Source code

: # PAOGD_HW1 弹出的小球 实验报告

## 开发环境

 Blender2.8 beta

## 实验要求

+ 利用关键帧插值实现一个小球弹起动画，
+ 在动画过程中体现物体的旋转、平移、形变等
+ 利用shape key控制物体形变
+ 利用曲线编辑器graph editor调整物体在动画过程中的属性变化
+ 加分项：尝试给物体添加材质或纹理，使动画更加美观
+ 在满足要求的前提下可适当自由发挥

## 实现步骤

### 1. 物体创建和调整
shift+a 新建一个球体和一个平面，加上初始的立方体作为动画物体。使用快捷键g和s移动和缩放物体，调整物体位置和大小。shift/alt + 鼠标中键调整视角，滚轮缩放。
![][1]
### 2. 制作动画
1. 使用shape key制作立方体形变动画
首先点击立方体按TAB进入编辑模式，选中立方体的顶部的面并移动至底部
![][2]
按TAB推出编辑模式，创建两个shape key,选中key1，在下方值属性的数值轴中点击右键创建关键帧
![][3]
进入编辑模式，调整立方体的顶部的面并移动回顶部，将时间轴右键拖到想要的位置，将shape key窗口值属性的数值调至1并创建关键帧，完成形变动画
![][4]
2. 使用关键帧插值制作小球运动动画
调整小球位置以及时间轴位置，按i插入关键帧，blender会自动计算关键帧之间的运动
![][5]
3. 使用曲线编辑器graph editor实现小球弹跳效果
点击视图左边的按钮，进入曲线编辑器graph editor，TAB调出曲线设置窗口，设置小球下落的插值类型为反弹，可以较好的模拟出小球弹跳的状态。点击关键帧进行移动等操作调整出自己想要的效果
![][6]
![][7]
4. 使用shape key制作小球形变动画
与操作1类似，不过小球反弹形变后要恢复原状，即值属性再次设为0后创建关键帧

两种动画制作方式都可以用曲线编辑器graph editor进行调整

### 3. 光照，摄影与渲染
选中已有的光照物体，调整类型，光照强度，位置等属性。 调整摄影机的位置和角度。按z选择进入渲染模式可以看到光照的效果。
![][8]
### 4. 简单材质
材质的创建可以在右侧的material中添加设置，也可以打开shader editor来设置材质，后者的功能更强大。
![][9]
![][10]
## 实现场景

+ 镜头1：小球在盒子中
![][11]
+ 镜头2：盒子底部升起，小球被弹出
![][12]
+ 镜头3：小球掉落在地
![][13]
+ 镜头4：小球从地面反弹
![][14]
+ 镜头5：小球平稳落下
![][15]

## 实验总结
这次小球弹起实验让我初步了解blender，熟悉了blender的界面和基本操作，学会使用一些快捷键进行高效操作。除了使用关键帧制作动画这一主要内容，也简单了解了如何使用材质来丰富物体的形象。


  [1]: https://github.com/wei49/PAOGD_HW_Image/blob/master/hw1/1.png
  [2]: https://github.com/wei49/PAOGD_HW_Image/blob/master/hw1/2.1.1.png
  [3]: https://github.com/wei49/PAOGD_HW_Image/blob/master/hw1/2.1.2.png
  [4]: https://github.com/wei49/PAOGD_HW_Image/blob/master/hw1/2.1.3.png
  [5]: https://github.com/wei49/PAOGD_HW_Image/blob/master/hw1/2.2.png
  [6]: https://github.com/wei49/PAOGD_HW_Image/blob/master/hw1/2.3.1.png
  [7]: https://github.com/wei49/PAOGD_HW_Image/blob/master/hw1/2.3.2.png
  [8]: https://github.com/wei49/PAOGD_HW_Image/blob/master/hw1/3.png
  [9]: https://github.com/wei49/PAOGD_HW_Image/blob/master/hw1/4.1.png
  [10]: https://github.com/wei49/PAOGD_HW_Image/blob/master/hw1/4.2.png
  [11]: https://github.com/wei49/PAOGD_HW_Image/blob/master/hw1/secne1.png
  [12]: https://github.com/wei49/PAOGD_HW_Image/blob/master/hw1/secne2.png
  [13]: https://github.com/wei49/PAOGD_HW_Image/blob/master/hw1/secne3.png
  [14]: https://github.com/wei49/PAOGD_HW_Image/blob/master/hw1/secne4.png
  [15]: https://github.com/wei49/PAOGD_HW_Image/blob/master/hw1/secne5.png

What you have to do: Identify each line in the records above containing the word "使用shape"; copy those lines.

Task response:
1. 使用shape key制作立方体形变动画
4. 使用shape key制作小球形变动画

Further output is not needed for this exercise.